RETURNING TO IRELAND?
Are you Irish and have been living overseas for a number of years? Perhaps you are looking to start a family and want to raise your children in Ireland? Are you retiring and looking to return home? Whatever your reasons for returning, there will be a period of readapting. Here is a brief guide of how to navigate through your return journey. We also recommend that you contact Crosscare Migrant Project which is based in Ireland and offers guidance to those returning to live in Ireland. Another very useful resource is the Department of Foreign Affairs site. They have complied a very interesting report on the challenges faced by returning emigrants. Click here to view the report.
BRINGING YOUR NON-EU PARTNER OR SPOUSE TO IRELAND
SPOUSE OF AN IRISH CITIZEN (Stamp 4 Visa)
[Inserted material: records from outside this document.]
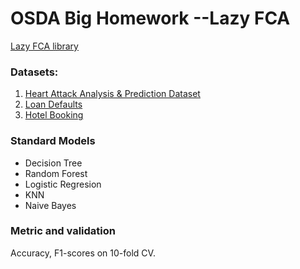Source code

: # OSDA Big Homework --Lazy FCA
[Lazy FCA library](https://github.com/AndrewDiv/FCALC)

### Datasets:
1. [Heart Attack Analysis & Prediction Dataset](https://www.kaggle.com/datasets/rashikrahmanpritom/heart-attack-analysis-prediction-dataset)
2. [Loan Defaults](https://www.kaggle.com/datasets/joebeachcapital/loan-default)
3. [Hotel Booking](https://www.kaggle.com/datasets/mojtaba142/hotel-booking)

### Standard Models
- Decision Tree
- Random Forest
- Logistic Regresion
- KNN
- Naive Bayes

### Metric and validation
Accuracy, F1-scores on 10-fold CV.
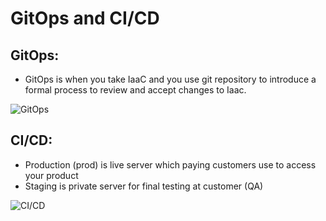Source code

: # GitOps and CI/CD

## GitOps:
- GitOps is when you take IaaC and you use git repository to introduce a formal process to review and accept changes to Iaac.

![GitOps](../../assets/boards/gitops.png)

## CI/CD:
- Production (prod) is live server which paying customers use to access your product
- Staging is private server for final testing at customer (QA)

![CI/CD](../../assets/boards/ci-cd.png)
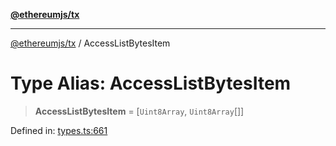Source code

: [**@ethereumjs/tx**](../README.md)

***

[@ethereumjs/tx](../README.md) / AccessListBytesItem

# Type Alias: AccessListBytesItem

> **AccessListBytesItem** = \[`Uint8Array`, `Uint8Array`[]\]

Defined in: [types.ts:661](https://github.com/ethereumjs/ethereumjs-monorepo/blob/master/packages/tx/src/types.ts#L661)
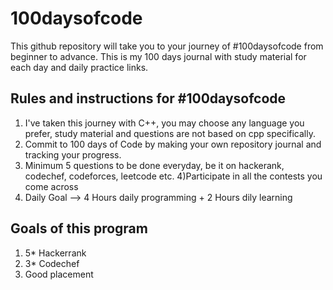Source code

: # 100daysofcode
This github repository will take you to your journey of #100daysofcode from beginner to advance. This is my 100 days journal with study material for each day and daily practice links.

## Rules and instructions for #100daysofcode
1) I've taken this journey with C++, you may choose any language you prefer, study material and questions are not based on cpp specifically.
2) Commit to 100 days of Code by making your own repository journal and tracking your progress.
3) Minimum 5 questions to be done everyday, be it on hackerank, codechef,  codeforces, leetcode etc.
4)Participate in all the contests you come across
5) Daily Goal --> 4 Hours daily programming + 2 Hours dily learning

## Goals of this program
1) 5* Hackerrank
2) 3* Codechef
3) Good placement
Marriage to an Irish national does not confer an automatic right of residence in the State. A non EEA national who wishes to reside in the State on the basis of their marriage to an Irish national must make an application for permission to remain. The route depends on your nationality and how you entered the state. Those granted permission to remain are given a residency visa called ‘Stamp 4’
A. If you are U.S. citizen who has entered the Republic of Ireland legally within the last 90 days or if you are a visa required national and you are within the period of permission to remain granted to you on arrival in the State (except short stay ‘c’ visas):, or if you have current permission to remain in the State on an alternative basis both you and your Irish national spouse/civil partner should attend at your local Garda National Immigration Bureau Registration office with the following documentation:
Your original marriage/civil partnership certificate
Your original passport
Your Irish spouse’s/civil partner’s original Irish passport
Evidence of your joint address in your current country of residence
B. If you do not have current permission to remain in the State please visit www.inis.gov.ie, to assess what immigration route best fits your circumstances.
COMMON LAW PARTNERS
A key requirement for those applying through this channel is that their Irish and non-EU partners had evidence of at least 2 years cohabitation.
An Irish citizen wanting to sponsor their common law partner to reside with them in Ireland must be able to show that their combined gross income for the three years prior to the date of application is at least €40,000.